The work is aimed at building educational models that are more appropriate for the Amazon communities, with experiences that show how to offer more contextualized education and teaching that makes more sense to the students and their communities.

This includes teacher training in rural education and/or environmental education, territoriality and learning methods. The students themselves, with the support of their teachers and PSA instructors, have mapped their own communities in order to create local memory and systematize community knowledge for educational ends.

These topics are further developed: what is the socio-environmental profile of my community? What knowledge does the community have that is not taught in school? How does the community knowledge affect school? The answers to these and other questions result in maps, drawn with the aid of cartography technologies, photos, videos and research, and include diverse aspects of community life: social, economic and environmental profile; traditional and popular knowledge (children’s games, myths and legends, history and cuisine); culture and art (music, poetry and handicrafts); geographic characteristics; biodiversity; and business activities.

Such information is then incorporated into regional teaching methodologies and materials that “add flavor” to schools so that learning is fun.

Active Forest Experimental Center – A school in the forest

In addition to working directly with schools, the project has developed an innovative rural educational hub, the Active Forest Experimental Center (CEFA)

CEFA develops:

  • Advocacy for surrounding schools with new teaching approaches and practical environmental education. Students visit the teaching areas, composed of forest, streams and bio-architectural constructions, in an educational environment that raises awareness of environmental conservation through significant environmental experiences to form personal and collective values. It includes topics such as: Waste/Residue; Water; Soil; the Life Cycle; Forests and Biodiversity; Bio-construction; Good Nutrition; Agroecology; Renewable Energies; Traditional Knowledge – myth and legends of the forest.

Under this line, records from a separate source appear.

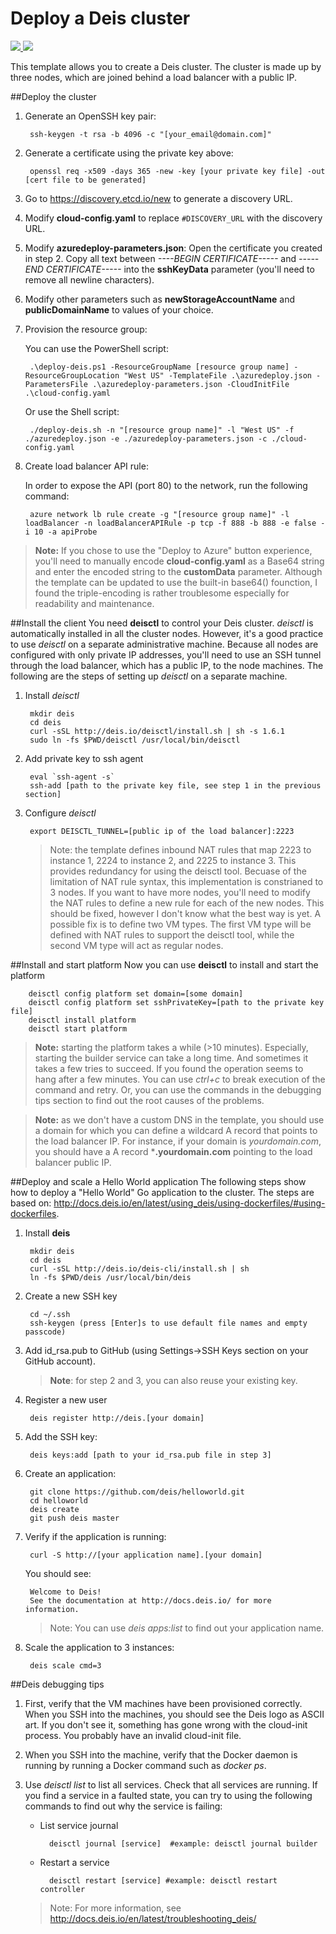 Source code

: # Deploy a Deis cluster
  
<a href="https://portal.azure.com/#create/Microsoft.Template/uri/https%3A%2F%2Fraw.githubusercontent.com%2FAzure%2Fazure-quickstart-templates%2Fmaster%2Fdeis-cluster-coreos%2Fazuredeploy.json" target="_blank">
    <img src="http://azuredeploy.net/deploybutton.png"/>
</a>
<a href="http://armviz.io/#/?load=https%3A%2F%2Fraw.githubusercontent.com%2FAzure%2Fazure-quickstart-templates%2Fmaster%2Fdeis-cluster-coreos%2Fazuredeploy.json" target="_blank">
    <img src="http://armviz.io/visualizebutton.png"/>
</a>

This template allows you to create a Deis cluster. The cluster is made up by three nodes, which are joined behind a load balancer with a public IP.


##Deploy the cluster

1. Generate an OpenSSH key pair:

		ssh-keygen -t rsa -b 4096 -c "[your_email@domain.com]"

2. Generate a certificate using the private key above:

		openssl req -x509 -days 365 -new -key [your private key file] -out [cert file to be generated]

3. Go to https://discovery.etcd.io/new to generate a discovery URL.

4. Modify **cloud-config.yaml** to replace `#DISCOVERY_URL` with the discovery URL.

5. Modify **azuredeploy-parameters.json**: Open the certificate you created in step 2. Copy all text between  *----BEGIN CERTIFICATE-----* and *-----END CERTIFICATE-----* into the **sshKeyData** parameter (you'll need to remove all newline characters).

6. Modify other parameters such as **newStorageAccountName** and **publicDomainName** to values of your choice.

7. Provision the resource group:

	You can use the PowerShell script:

		.\deploy-deis.ps1 -ResourceGroupName [resource group name] -ResourceGroupLocation "West US" -TemplateFile .\azuredeploy.json -ParametersFile .\azuredeploy-parameters.json -CloudInitFile .\cloud-config.yaml

	Or use the Shell script:

		./deploy-deis.sh -n "[resource group name]" -l "West US" -f ./azuredeploy.json -e ./azuredeploy-parameters.json -c ./cloud-config.yaml


8. Create load balancer API rule:

      In order to expose the API (port 80) to the network, run the following command:

		azure network lb rule create -g "[resource group name]" -l loadBalancer -n loadBalancerAPIRule -p tcp -f 888 -b 888 -e false -i 10 -a apiProbe

>**Note:** If you chose to use the "Deploy to Azure" button experience, you'll need to manually encode **cloud-config.yaml** as a Base64 string and enter the encoded string to the **customData** parameter. Although the template can be updated to use the built-in base64() founction, I found the triple-encoding is rather troublesome especially for readability and maintenance.

##Install the client
You need **deisctl** to control your Deis cluster. *deisctl* is automatically installed in all the cluster nodes. However, it's a good practice to use *deisctl* on a separate administrative machine. Because all nodes are configured with only private IP addresses, you'll need to use an SSH tunnel through the load balancer, which has a public IP, to the node machines. The following are the steps of setting up *deisctl* on a separate machine.

1. Install *deisctl*

		mkdir deis
		cd deis
		curl -sSL http://deis.io/deisctl/install.sh | sh -s 1.6.1
		sudo ln -fs $PWD/deisctl /usr/local/bin/deisctl

2. Add private key to ssh agent

		eval `ssh-agent -s`
		ssh-add [path to the private key file, see step 1 in the previous section]

3. Configure *deisctl*

		export DEISCTL_TUNNEL=[public ip of the load balancer]:2223

	>Note: the template defines inbound NAT rules that map 2223 to instance 1, 2224 to instance 2, and 2225 to instance 3. This provides redundancy for using the deisctl tool. Becuase of the limitation of NAT rule syntax, this implementation is constrianed to 3 nodes. If you want to have more nodes, you'll need to modify the NAT rules to define a new rule for each of the new nodes. This should be fixed, however I don't know what the best way is yet. A possible fix is to define two VM types. The first VM type will be defined with NAT rules to support the deisctl tool, while the second VM type will act as regular nodes.

##Install and start platform
Now you can use **deisctl** to install and start the platform

		deisctl config platform set domain=[some domain]
		deisctl config platform set sshPrivateKey=[path to the private key file]
		deisctl install platform
		deisctl start platform

> **Note:** starting the platform takes a while (>10 minutes). Especially, starting the builder service can take a long time. And sometimes it takes a few tries to succeed. If you found the operation seems to hang after a few minutes. You can use *ctrl+c* to break execution of the command and retry. Or, you can use the commands in the debugging tips section to find out the root causes of the problems.

> **Note:** as we don't have a custom DNS in the template, you should use a domain for which you can define a wildcard A record that points to the load balancer IP. For instance, if your domain is *yourdomain.com*, you should have a A record ***.yourdomain.com** pointing to the load balancer public IP.

##Deploy and scale a Hello World application
The following steps show how to deploy a "Hello World" Go application to the cluster. The steps are based on: http://docs.deis.io/en/latest/using_deis/using-dockerfiles/#using-dockerfiles.

1. Install **deis**

		mkdir deis
		cd deis
		curl -sSL http://deis.io/deis-cli/install.sh | sh
		ln -fs $PWD/deis /usr/local/bin/deis

2. Create a new SSH key

		cd ~/.ssh
		ssh-keygen (press [Enter]s to use default file names and empty passcode)

3. Add id_rsa.pub to GitHub (using Settings->SSH Keys section on your GitHub account).

	> **Note**: for step 2 and 3, you can also reuse your existing key.

4. Register a new user

		deis register http://deis.[your domain]

5. Add the SSH key:

		deis keys:add [path to your id_rsa.pub file in step 3]

6. Create an application:

		git clone https://github.com/deis/helloworld.git
		cd helloworld
		deis create
		git push deis master

7. Verify if the application is running:

		curl -S http://[your application name].[your domain]

	You should see:

		Welcome to Deis!
		See the documentation at http://docs.deis.io/ for more information.

	> Note: You can use *deis apps:list* to find out your application name.

8. Scale the application to 3 instances:

		deis scale cmd=3


##Deis debugging tips

1. First, verify that the VM machines have been provisioned correctly. When you SSH into the machines, you should see the Deis logo as ASCII art. If you don't see it, something has gone wrong with the cloud-init process. You probably have an invalid cloud-init file.

2. When you SSH into the machine, verify that the Docker daemon is running by running a Docker command such as *docker ps*.

3. Use *deisctl list* to list all services. Check that all services are running. If you find a service in a faulted state, you can try to using the following commands to find out why the service is failing:
	- List service journal

			deisctl journal [service]  #example: deisctl journal builder

	- Restart a service

			deisctl restart [service] #example: deisctl restart controller

	>Note: For more information, see http://docs.deis.io/en/latest/troubleshooting_deis/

  • Technical courses for adolescents and youth offering professional training in traditional communities of the Amazon’s Conservation Units. The focus is income generation from regional potential, through projects for fomenting and incubation of socio-biodiverse productive chains. This curriculum is based on local socio-cultural context and includes: agroecology (syntropy, sustainable agricultural models); reforestation and forest seeds (seed collection and planting); oils and essences (extraction and processing of natural oils); meliponiculture of native bees; community-based tourism (itineraries, reception, cuisine, artisanal production); appropriate technologies and local services.

Child and Adolescent Rights

All actions within the scope of Lands of Learning aim at the full realization of the fundamental human rights of children and adolescents, established by the Federal Constitution of 1988 and in the Statute of Children and Adolescents (Law no. 8.069/1990).

In addition, the project develops specific campaigns to advocate, defend and spread the word about these fundamental rights. Schools and communities are mobilized and made aware of these rights and form local work groups, to support educational campaigns on priority topics identified in the communities. Topics include family and community coexistence, citizenship, health, gender, prevention of abuse and exploitation, among others. Content is then communicated through network and media, such as Mocoronga Network.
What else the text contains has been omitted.